Aristotle’s Poetics
In my journey as a writer of science fiction, I’ve read many books on writing, taken writing classes, and all around really immersed myself in the writing life. Science fiction, like all stories, must follow a certain set of ground rules in order to be successful. This got me thinking about the structure and nature of stories in general. If I want to know about science fiction, I must start with the basics, which are applicable to all stories.
I think one of first texts about writing is Aristotle’s Poetics, dated to 335 BC. So I thought I’d give it a read to see what the man himself had to say about stories and their successful construction.

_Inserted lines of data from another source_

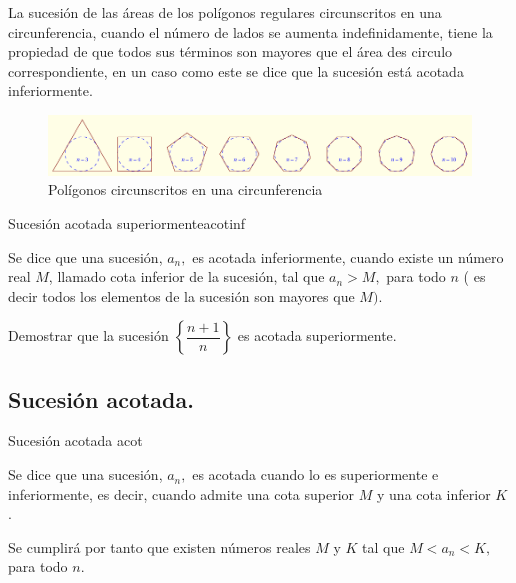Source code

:\documentclass[oneside,english,spanish,2m,twoside,svgnames,x11names,HTML,twoside,12pt]{libro-matua}\usepackage[]{graphicx}\usepackage[]{color}
\begin{document}
\begin{ejemplo}

La sucesión de las áreas de los polígonos regulares circunscritos
en una circunferencia, cuando el número de lados se aumenta indefinidamente,
tiene la propiedad de que todos sus términos son mayores que el área
des circulo correspondiente, en un caso como este se dice que la sucesión
está acotada inferiormente. 

\begin{figure}[H]
\centering\includegraphics{1_home_antalcides_MEGA_calculo_I_libro_pdf_poligonoreg1.pdf}\caption{Polígonos circunscritos en una circunferencia}\label{fig:poligono2}
\end{figure}

\end{ejemplo}

\begin{defi}{Sucesión acotada superiormente}{acotinf}

Se dice que una sucesión, $a_{n},$ es acotada inferiormente, cuando
existe un número real $M$, llamado cota inferior de la sucesión,
tal que $a_{n}>M,$ para todo $n$ ( es decir todos los elementos
de la sucesión son mayores que $M).$ 

\end{defi}

\begin{ejercicio}

Demostrar que la sucesión $\left\{ \dfrac{n+1}{n}\right\} $ es acotada
superiormente.

\end{ejercicio}

\subsection{Sucesión acotada.}

\begin{defi}{Sucesión acotada }{acot}

Se dice que una sucesión, $a_{n},$ es acotada cuando lo es superiormente
e inferiormente, es decir, cuando admite una cota superior $M$ y
una cota inferior $K$ .

Se cumplirá por tanto que existen números reales $M$ y $K$ tal que
$M<a_{n}<K,$ para todo $n.$ 

\end{defi}
\end{document}
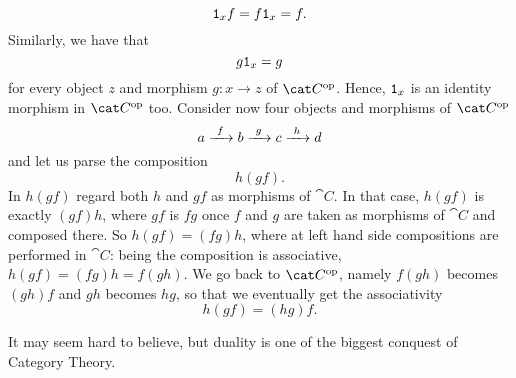 \[\mathtt 1_x f = f \mathtt 1_x = f .\]
Similarly, we have that
\[g \mathtt 1_x  = g\]
for every object \(z\) and morphism \(g : x \to z\) of \(\op{\cat C}\). Hence, \(\mathtt 1_x\) is an identity morphism in \(\op{\cat C}\) too. Consider now four objects and morphisms of \(\op{\cat C}\)
\[a \xrightarrow{\ f\ } b \xrightarrow{\ g\ } c \xrightarrow{\ h\ } d\]
and let us parse the composition
\[h(gf) .\]
In \(h(gf)\) regard both \(h\) and \(gf\) as morphisms of \(\cat C\). In that case, \(h(gf)\) is exactly \((gf)h\), where \(gf\) is \(fg\) once \(f\) and \(g\) are taken as morphisms of \(\cat C\) and composed there. So \(h(gf) = (fg)h\), where at left hand side compositions are performed in \(\cat C\): being the composition is associative, \(h(gf) = (fg)h = f(gh)\). We go back to \(\op{\cat C}\), namely \(f(gh)\) becomes \((gh)f\) and \(gh\) becomes \(hg\), so that we eventually get the associativity
\[h(gf) = (hg) f .\]

It may seem hard to believe, but duality is one of the biggest conquest of Category Theory. \NotaInterna{\dots{}}

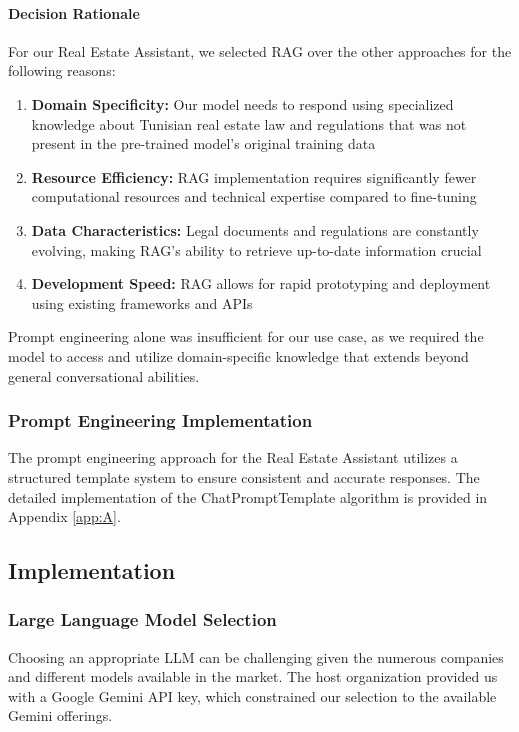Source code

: \paragraph{Decision Rationale}
For our Real Estate Assistant, we selected RAG over the other approaches for the following reasons:

\begin{enumerate}
    \item \textbf{Domain Specificity:} Our model needs to respond using specialized knowledge about Tunisian real estate law and regulations that was not present in the pre-trained model's original training data
    \item \textbf{Resource Efficiency:} RAG implementation requires significantly fewer computational resources and technical expertise compared to fine-tuning
    \item \textbf{Data Characteristics:} Legal documents and regulations are constantly evolving, making RAG's ability to retrieve up-to-date information crucial
    \item \textbf{Development Speed:} RAG allows for rapid prototyping and deployment using existing frameworks and APIs
\end{enumerate}

Prompt engineering alone was insufficient for our use case, as we required the model to access and utilize domain-specific knowledge that extends beyond general conversational abilities.

\subsubsection{Prompt Engineering Implementation}
The prompt engineering approach for the Real Estate Assistant utilizes a structured template system to ensure consistent and accurate responses. The detailed implementation of the ChatPromptTemplate algorithm is provided in Appendix \ref{app:A}.

\subsection{Implementation}

\subsubsection{Large Language Model Selection}
Choosing an appropriate LLM can be challenging given the numerous companies and different models available in the market. The host organization provided us with a Google Gemini API key, which constrained our selection to the available Gemini offerings.

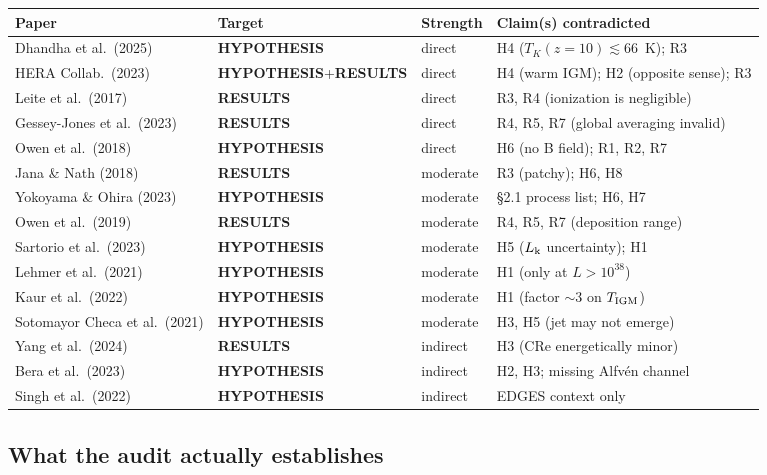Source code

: \documentclass[11pt,a4paper]{article}
\newcommand{\HYP}{\textcolor{blue!60!black}{\textbf{HYPOTHESIS}}}
\newcommand{\RES}{\textcolor{red!60!black}{\textbf{RESULTS}}}
\begin{document}
\begin{longtable}{@{}p{4.6cm}p{1.9cm}p{2.0cm}p{5.6cm}@{}}
\toprule
\textbf{Paper} & \textbf{Target} & \textbf{Strength} & \textbf{Claim(s) contradicted} \\
\midrule
\endhead
Dhandha et al.\ (2025)        & \HYP{}        & direct   & H4 ($T_K(z{=}10)\lesssim66$~K); R3 \\
HERA Collab.\ (2023)          & \HYP{}+\RES{} & direct   & H4 (warm IGM); H2 (opposite sense); R3 \\
Leite et al.\ (2017)          & \RES{}        & direct   & R3, R4 (ionization is negligible) \\
Gessey-Jones et al.\ (2023)   & \RES{}        & direct   & R4, R5, R7 (global averaging invalid) \\
Owen et al.\ (2018)           & \HYP{}        & direct   & H6 (no B field); R1, R2, R7 \\
Jana \& Nath (2018)           & \RES{}        & moderate & R3 (patchy); H6, H8 \\
Yokoyama \& Ohira (2023)      & \HYP{}        & moderate & \S2.1 process list; H6, H7 \\
Owen et al.\ (2019)           & \RES{}        & moderate & R4, R5, R7 (deposition range) \\
Sartorio et al.\ (2023)       & \HYP{}        & moderate & H5 ($L_{\rm k}$ uncertainty); H1 \\
Lehmer et al.\ (2021)         & \HYP{}        & moderate & H1 (only at $L>10^{38}$) \\
Kaur et al.\ (2022)           & \HYP{}        & moderate & H1 (factor $\sim3$ on $T_{\rm IGM}$) \\
Sotomayor Checa et al.\ (2021)& \HYP{}        & moderate & H3, H5 (jet may not emerge) \\
Yang et al.\ (2024)           & \RES{}        & indirect & H3 (CRe energetically minor) \\
Bera et al.\ (2023)           & \HYP{}        & indirect & H2, H3; missing Alfv\'en channel \\
Singh et al.\ (2022)          & \HYP{}        & indirect & EDGES context only \\
\bottomrule
\end{longtable}

\subsection{What the audit actually establishes}
\end{document}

“It is clear that the general origin of poetry was due to two causes, each of them part of human nature. Imitation is natural to man from childhood…And it is also natural for all to delight in works of imitation…The explanation is to be found in a further fact: to be learning something is the greatest of pleasures not only to the philosopher but also to the rest of mankind.” — Poetics 1448b5-15
In the Poetics, Aristotle writes in detail about the nature of tragedies (as opposed to comedies), plot, character, diction, and more. Let’s look at a few of these separately.
What Is a Tragedy?
“A tragedy, then, is the imitation of an action that is serious and also, as having magnitude, complete in itself…with incidents arousing pity and fear, wherewith to accomplish its catharsis of such emotions.” — Poetics 1449b24-28
For Aristotle, tragedies must arouse fear and pity in the reader or audience, and they must also be complete, by which he means they must have a beginning, middle, and end. This might seem basic but just think about how many stories out there don’t have an ending, for example, and how they just abruptly stop, leaving us feeling jilted and without resolution.

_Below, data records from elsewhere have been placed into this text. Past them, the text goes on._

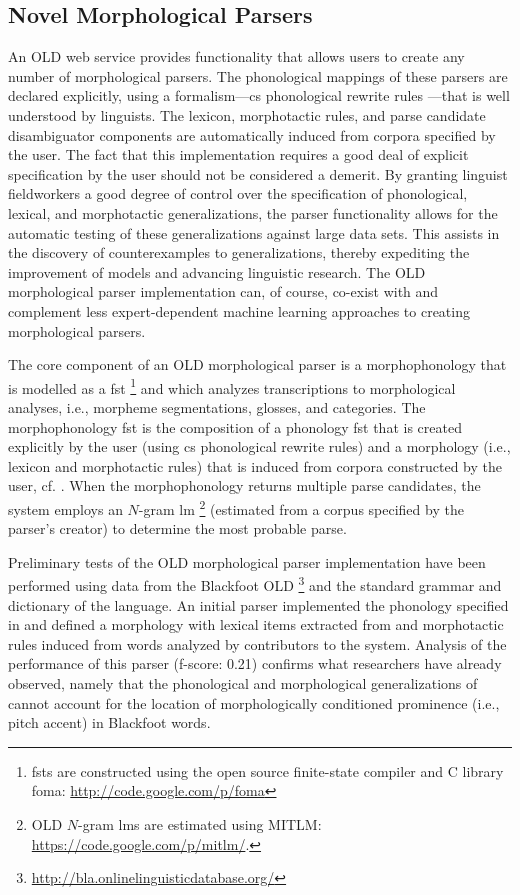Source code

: \documentclass[11pt]{article}
\begin{document}
\subsection{Novel Morphological Parsers}
\label{sec:old-parsers}


An OLD web service provides functionality that allows users to create any
number of morphological parsers. The phonological mappings of these parsers
are declared explicitly, using a formalism---\gls{cs} phonological rewrite
rules \cite{chomsky68}---that is well understood by linguists. The lexicon,
morphotactic rules, and parse candidate disambiguator components are
automatically induced from corpora specified by the user. The fact that this
implementation requires a good deal of explicit specification by the user
should not be considered a demerit. By granting linguist fieldworkers a good
degree of control over the specification of phonological, lexical, and
morphotactic generalizations, the parser functionality allows for the automatic
testing of these generalizations against large data sets. This assists
in the discovery of counterexamples to generalizations, thereby expediting
the improvement of models and advancing linguistic research. The OLD
morphological parser implementation can, of course, co-exist with and
complement less expert-dependent machine learning approaches to creating
morphological parsers.

The core component of an OLD morphological parser is a morphophonology that is
modelled as a \gls{fst}%
\footnote{\glspl{fst} are constructed using the open source finite-state
compiler and C library foma: \url{http://code.google.com/p/foma}} %
and which analyzes transcriptions to morphological analyses, i.e., morpheme
segmentations, glosses, and categories. The morphophonology \gls{fst} is the
composition of a phonology \gls{fst} that is created explicitly by the user
(using \gls{cs} phonological rewrite rules) and a morphology (i.e., lexicon and
morphotactic rules) that is induced from corpora constructed by the user, cf. 
\cite{beesley2003finite,hulden2012}. When the morphophonology returns multiple
parse candidates, the system employs an $N$-gram \gls{lm}%
\footnote{OLD $N$-gram \glspl{lm} are estimated using MITLM:
\url{https://code.google.com/p/mitlm/}.} %
(estimated from a corpus specified by the parser's creator) to determine the
most probable parse.

Preliminary tests of the OLD morphological parser implementation have been
performed using data from the Blackfoot OLD%
\footnote{\url{http://bla.onlinelinguisticdatabase.org/}} %
and the standard grammar \cite{frantz91} and dictionary \cite{frantz95} of the
language. An initial parser implemented the phonology specified in
\cite{frantz91} and defined a morphology with lexical items extracted from
\cite{frantz95} and morphotactic rules induced from words analyzed by
contributors to the system. Analysis of the performance of this parser
(f-score: 0.21) confirms what researchers \cite{weber2013} have already
observed, namely that the phonological and morphological generalizations of
\cite{frantz91} cannot account for the location of morphologically conditioned
prominence (i.e., pitch accent) in Blackfoot words.
\end{document}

For a story to be complete it must include the problems the characters find themselves in, as well as a proper dénouement, which is the part of the story that comes after the climax.
Plot
Regarding plot, Aristotle writes:
“The action is represented in the play by the plot. The plot, in our present sense of the term, is simply this, the combination of the incidents, or things done in the story…” — Poetics 1450a1-4
He then goes even deeper, advising on the best structure of a tragedy:
“As a rough general formula, a length which allows of the hero passing by a series of probable or necessary stages from bad fortune to good, or from good to bad, may suffice as a limit for the magnitude of the story.” — Poetics 1451a12-15
So we must have a reversal of some sort, otherwise why are we bearing witness to this particular point in the characters’ lives?
And I absolutely love that he also comments on the necessity of plot points. In any kind of a story, the incidents in each scene must follow directly from those preceding it. Stories must build their events logically so that we can believe that this is a series of events that might actually happen and so that it can have the desired emotional effect on us. In addition, every part of a story must be necessar.

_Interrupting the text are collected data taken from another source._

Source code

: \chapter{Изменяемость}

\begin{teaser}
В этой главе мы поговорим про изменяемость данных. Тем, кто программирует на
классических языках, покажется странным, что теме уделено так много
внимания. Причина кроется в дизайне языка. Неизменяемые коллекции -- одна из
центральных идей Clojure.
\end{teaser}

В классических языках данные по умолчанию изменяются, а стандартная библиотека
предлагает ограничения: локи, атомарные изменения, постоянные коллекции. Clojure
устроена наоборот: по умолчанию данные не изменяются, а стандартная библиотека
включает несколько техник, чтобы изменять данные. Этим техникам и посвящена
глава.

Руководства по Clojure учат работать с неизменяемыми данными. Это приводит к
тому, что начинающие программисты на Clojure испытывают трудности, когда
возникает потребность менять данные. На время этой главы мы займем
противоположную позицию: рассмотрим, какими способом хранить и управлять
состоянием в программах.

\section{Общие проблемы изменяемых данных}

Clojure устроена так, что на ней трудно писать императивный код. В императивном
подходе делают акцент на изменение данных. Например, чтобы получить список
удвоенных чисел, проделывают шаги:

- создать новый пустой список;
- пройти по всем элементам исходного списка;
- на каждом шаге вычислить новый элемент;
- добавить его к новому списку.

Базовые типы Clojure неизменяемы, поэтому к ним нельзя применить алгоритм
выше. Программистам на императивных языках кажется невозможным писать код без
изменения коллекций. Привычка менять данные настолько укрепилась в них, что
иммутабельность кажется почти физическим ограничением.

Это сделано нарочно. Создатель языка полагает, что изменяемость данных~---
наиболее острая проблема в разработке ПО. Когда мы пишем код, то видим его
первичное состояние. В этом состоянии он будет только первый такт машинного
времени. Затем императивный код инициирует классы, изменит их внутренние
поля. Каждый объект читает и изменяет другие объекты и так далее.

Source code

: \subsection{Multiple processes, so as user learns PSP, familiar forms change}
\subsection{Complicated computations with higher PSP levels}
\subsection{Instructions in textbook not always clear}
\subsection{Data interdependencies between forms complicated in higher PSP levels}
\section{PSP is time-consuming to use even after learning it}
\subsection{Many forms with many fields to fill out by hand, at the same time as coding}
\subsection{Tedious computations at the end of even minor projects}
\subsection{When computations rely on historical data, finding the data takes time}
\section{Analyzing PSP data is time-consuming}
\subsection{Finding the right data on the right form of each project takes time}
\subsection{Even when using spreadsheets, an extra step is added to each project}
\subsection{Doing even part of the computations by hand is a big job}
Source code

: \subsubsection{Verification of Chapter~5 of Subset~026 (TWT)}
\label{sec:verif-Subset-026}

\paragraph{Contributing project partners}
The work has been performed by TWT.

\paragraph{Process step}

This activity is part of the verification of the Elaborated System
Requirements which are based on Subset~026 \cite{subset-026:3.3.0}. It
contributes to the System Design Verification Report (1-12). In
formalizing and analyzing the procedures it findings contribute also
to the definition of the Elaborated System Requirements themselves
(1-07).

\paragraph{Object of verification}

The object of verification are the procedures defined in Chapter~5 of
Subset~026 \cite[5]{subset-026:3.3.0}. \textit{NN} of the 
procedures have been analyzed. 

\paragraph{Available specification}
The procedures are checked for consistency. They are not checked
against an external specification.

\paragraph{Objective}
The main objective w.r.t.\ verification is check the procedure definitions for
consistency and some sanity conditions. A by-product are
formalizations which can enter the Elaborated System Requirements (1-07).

“In poetry the story, as an imitation of action, must represent one action, a complete whole, with its several incidents so closely connected that the transposition or withdrawal of any one of them will disjoin and dislocate the whole. For that which makes no perceptible difference by its presence or absence is no real part of the whole.” — Poetics 1451a31-35
Finally, he too tells us that plot stems from character, that character drives the plot forward:
“The perfect plot, accordingly, must have a single, and not (as some tell us) a double issue; the change in the subject’s fortunes must be not from bad fortune to good, but on the contrary from good to bad; and the cause of it must lie not in any depravity, but in some great fault on his part…” — Poetics 1453a10-15
What Aristotle describes here is a character-driven storyline, which we can find in 19th- and early 20th-century literature, for example in the Mad Scientist Narrative Arc. Our modern stories tend to be more plot-driven, so they don’t rely on a “great fault” of the character, but rather on an unexpected situation they find themselves in.
Character
Regarding character, Aristotle writes that everything characters say or do must be a result of, well, their character.
“The right thing, however, is in the characters just as in the incidents of the play to seek after the necessary or the probable; so that whenever such-and-such a personage says or does such-and-such a thing, it shall be the necessary or probable outcome of his character; and whenever this incident follows on that, it shall be the necessary or the probable consequence of it.” — Poetics 1453b30-35
And linking character back to plot, I think it’s important for the characters to change as well. In the Poetics, Aristotle writes that characters should be good men for the most part, and while I agree with this, I think it’s also important for characters to come out of the story changed in some way. Otherwise, again, why are we bearing witness to the events of the story if they don’t have some significance? And characters must be good at least in some way, or have some redeeming qualities, in order for us to sympathize with them and care enough to follow them on their story journey.
So there you have it, a quick and dirty rundown of the Poetics. It’s not that long if you want to give it a read yourself. Aristotle goes into great detail about storytelling in it, but I included what I thought were the main points in this post.
It was an interesting exercise to go waaaay back and check out some of the “original guidelines” as it were of storytelling, the fundamentals of which were known even in Aristotle’s time. As a writer, I find a lot of comfort in that.
It’s not about being original, it’s just about telling a good story.
Quotations
The Complete Workes of Aristotle: Volume II. Ed. Jonathan Barnes. New Jersey: Princeton University Press, 1984.